# ABOUT THIS EXERCISE
Print the listing from its top line through the line containing "Charter** (September 2025).", nothing more, and leave out the pictures.

# THE DATA
.....
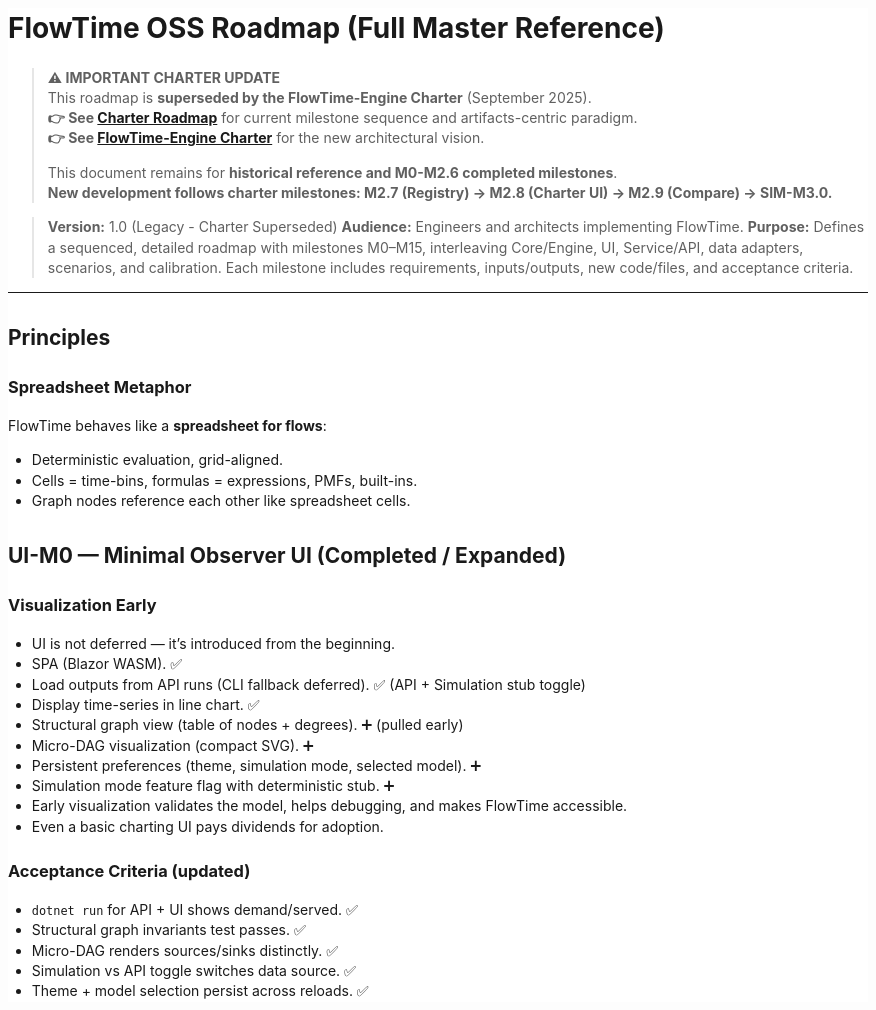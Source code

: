 # FlowTime OSS Roadmap (Full Master Reference)

> **⚠️ IMPORTANT CHARTER UPDATE**  
> This roadmap is **superseded by the FlowTime-Engine Charter** (September 2025).  
> **👉 See [Charter Roadmap](milestones/CHARTER-ROADMAP.md)** for current milestone sequence and artifacts-centric paradigm.  
> **👉 See [FlowTime-Engine Charter](flowtime-engine-charter.md)** for the new architectural vision.  
>  
> This document remains for **historical reference and M0-M2.6 completed milestones**.  
> **New development follows charter milestones: M2.7 (Registry) → M2.8 (Charter UI) → M2.9 (Compare) → SIM-M3.0.**

> **Version:** 1.0 (Legacy - Charter Superseded)
> **Audience:** Engineers and architects implementing FlowTime.
> **Purpose:** Defines a sequenced, detailed roadmap with milestones M0–M15, interleaving Core/Engine, UI, Service/API, data adapters, scenarios, and calibration. Each milestone includes requirements, inputs/outputs, new code/files, and acceptance criteria.

---

## Principles

### Spreadsheet Metaphor

FlowTime behaves like a **spreadsheet for flows**:

- Deterministic evaluation, grid-aligned.
- Cells = time-bins, formulas = expressions, PMFs, built-ins.
- Graph nodes reference each other like spreadsheet cells.

## UI-M0 — Minimal Observer UI (Completed / Expanded)

### Visualization Early

- UI is not deferred — it’s introduced from the beginning.
- SPA (Blazor WASM). ✅
- Load outputs from API runs (CLI fallback deferred). ✅ (API + Simulation stub toggle)
- Display time-series in line chart. ✅
- Structural graph view (table of nodes + degrees). ➕ (pulled early)
- Micro-DAG visualization (compact SVG). ➕
- Persistent preferences (theme, simulation mode, selected model). ➕
- Simulation mode feature flag with deterministic stub. ➕
- Early visualization validates the model, helps debugging, and makes FlowTime accessible.
- Even a basic charting UI pays dividends for adoption.

### Acceptance Criteria (updated)

- `dotnet run` for API + UI shows demand/served. ✅
- Structural graph invariants test passes. ✅
- Micro-DAG renders sources/sinks distinctly. ✅
- Simulation vs API toggle switches data source. ✅
- Theme + model selection persist across reloads. ✅
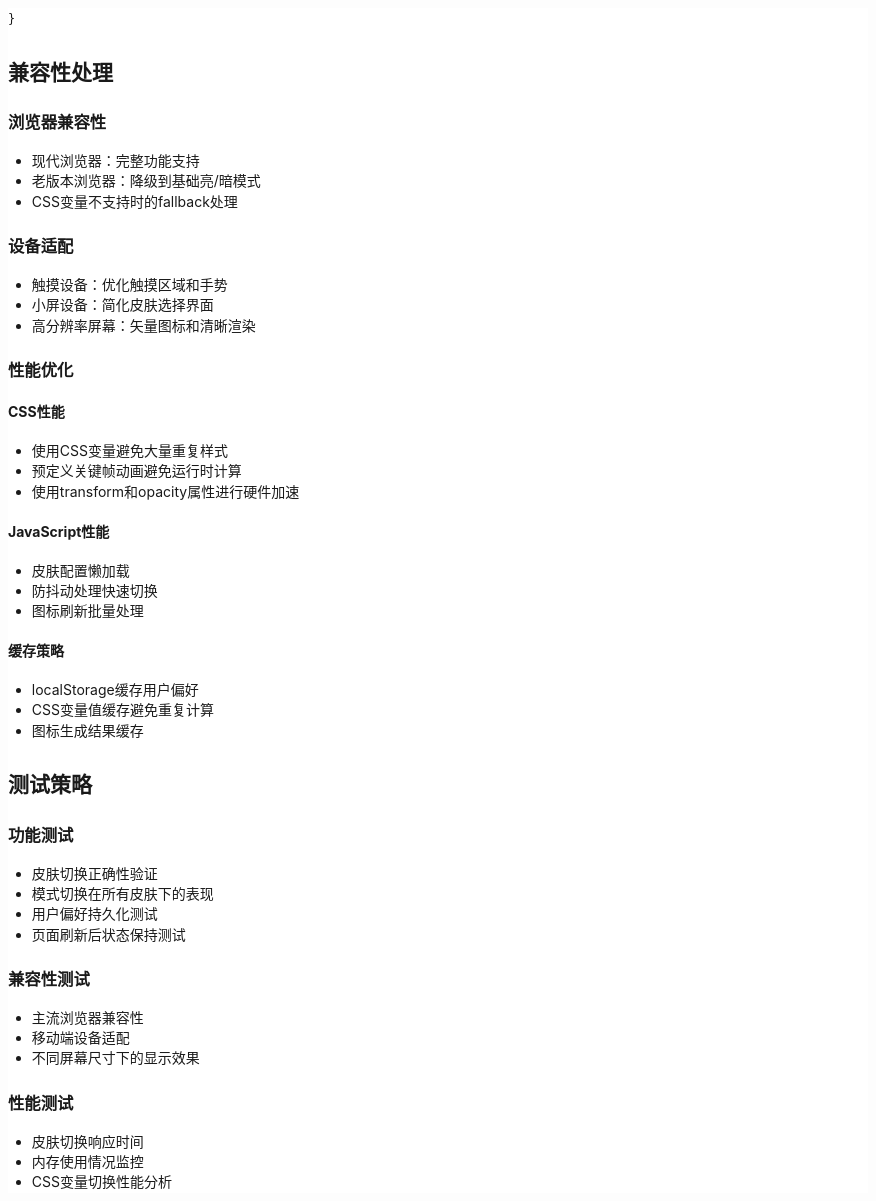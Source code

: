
 ```css
}
```

## 兼容性处理

### 浏览器兼容性
- 现代浏览器：完整功能支持
- 老版本浏览器：降级到基础亮/暗模式
- CSS变量不支持时的fallback处理

### 设备适配
- 触摸设备：优化触摸区域和手势
- 小屏设备：简化皮肤选择界面
- 高分辨率屏幕：矢量图标和清晰渲染

### 性能优化

#### CSS性能
- 使用CSS变量避免大量重复样式
- 预定义关键帧动画避免运行时计算
- 使用transform和opacity属性进行硬件加速

#### JavaScript性能
- 皮肤配置懒加载
- 防抖动处理快速切换
- 图标刷新批量处理

#### 缓存策略
- localStorage缓存用户偏好
- CSS变量值缓存避免重复计算
- 图标生成结果缓存

## 测试策略

### 功能测试
- 皮肤切换正确性验证
- 模式切换在所有皮肤下的表现
- 用户偏好持久化测试
- 页面刷新后状态保持测试

### 兼容性测试
- 主流浏览器兼容性
- 移动端设备适配
- 不同屏幕尺寸下的显示效果

### 性能测试
- 皮肤切换响应时间
- 内存使用情况监控
- CSS变量切换性能分析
.....
# SOLUTION FOR THIS PROBLEM
Source code

: # FlowTime OSS Roadmap (Full Master Reference)

> **⚠️ IMPORTANT CHARTER UPDATE**  
> This roadmap is **superseded by the FlowTime-Engine Charter** (September 2025).  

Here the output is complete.